WORK ITEM> State how many lines of the entries below hold the word "following"; reply with nothing but the number.

[Entries taken from a collection]
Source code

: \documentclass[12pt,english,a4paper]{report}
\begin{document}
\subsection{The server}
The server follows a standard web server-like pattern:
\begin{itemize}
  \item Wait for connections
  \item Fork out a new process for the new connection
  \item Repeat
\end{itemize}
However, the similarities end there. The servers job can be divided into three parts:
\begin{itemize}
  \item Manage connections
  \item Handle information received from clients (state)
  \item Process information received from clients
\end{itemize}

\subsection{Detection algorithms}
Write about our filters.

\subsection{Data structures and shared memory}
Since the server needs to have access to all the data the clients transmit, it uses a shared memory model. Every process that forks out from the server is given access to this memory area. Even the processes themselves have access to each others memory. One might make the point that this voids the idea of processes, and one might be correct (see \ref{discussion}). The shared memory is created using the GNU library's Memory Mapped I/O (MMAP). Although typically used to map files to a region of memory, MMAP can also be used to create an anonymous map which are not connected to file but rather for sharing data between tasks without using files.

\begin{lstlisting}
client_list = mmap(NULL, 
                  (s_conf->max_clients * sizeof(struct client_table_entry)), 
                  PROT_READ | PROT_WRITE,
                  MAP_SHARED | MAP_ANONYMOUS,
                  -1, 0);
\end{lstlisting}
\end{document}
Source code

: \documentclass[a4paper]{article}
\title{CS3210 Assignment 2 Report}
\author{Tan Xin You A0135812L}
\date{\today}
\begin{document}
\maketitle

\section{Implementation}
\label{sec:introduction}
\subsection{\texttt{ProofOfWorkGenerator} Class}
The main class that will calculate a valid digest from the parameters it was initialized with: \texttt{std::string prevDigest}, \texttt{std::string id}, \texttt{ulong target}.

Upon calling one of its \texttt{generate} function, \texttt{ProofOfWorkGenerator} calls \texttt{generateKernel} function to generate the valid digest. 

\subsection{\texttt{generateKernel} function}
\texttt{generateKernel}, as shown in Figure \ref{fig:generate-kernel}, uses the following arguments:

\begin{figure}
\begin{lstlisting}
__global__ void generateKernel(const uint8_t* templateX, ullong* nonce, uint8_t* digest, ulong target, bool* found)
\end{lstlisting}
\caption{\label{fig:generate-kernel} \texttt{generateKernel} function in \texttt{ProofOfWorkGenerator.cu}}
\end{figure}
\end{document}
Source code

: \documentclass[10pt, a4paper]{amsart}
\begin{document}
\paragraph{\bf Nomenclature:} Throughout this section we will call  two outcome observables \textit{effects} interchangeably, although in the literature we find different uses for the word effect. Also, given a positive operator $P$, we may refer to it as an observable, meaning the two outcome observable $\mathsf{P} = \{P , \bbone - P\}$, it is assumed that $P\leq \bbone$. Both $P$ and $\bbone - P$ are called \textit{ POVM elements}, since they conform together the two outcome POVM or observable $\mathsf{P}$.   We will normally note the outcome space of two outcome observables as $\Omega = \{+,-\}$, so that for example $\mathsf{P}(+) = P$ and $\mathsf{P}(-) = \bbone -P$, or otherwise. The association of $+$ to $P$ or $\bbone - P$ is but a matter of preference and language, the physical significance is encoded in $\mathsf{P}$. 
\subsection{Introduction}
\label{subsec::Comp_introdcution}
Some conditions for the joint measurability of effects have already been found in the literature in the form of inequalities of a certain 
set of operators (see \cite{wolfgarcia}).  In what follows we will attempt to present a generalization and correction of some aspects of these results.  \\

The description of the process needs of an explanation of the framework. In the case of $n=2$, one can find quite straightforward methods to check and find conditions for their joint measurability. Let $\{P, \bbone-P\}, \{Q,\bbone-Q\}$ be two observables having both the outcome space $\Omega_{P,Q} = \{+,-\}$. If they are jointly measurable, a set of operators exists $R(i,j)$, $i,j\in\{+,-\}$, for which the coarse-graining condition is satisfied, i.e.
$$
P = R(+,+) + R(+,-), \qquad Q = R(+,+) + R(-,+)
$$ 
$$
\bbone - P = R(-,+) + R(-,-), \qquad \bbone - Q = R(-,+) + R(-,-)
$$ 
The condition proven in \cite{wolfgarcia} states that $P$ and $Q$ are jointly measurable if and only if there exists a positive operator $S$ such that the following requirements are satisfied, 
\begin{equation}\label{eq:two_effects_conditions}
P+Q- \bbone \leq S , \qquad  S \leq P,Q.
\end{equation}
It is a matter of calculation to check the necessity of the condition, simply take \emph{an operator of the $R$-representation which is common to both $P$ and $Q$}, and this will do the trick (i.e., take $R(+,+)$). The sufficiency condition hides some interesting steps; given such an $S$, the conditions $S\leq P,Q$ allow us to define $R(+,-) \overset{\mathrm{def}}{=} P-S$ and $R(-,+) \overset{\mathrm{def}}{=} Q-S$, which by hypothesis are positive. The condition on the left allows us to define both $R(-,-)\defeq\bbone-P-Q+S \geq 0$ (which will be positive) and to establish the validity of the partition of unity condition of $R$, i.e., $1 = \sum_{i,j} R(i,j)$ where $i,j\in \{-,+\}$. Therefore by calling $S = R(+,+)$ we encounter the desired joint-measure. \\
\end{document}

REPLY TO THE TASK> 2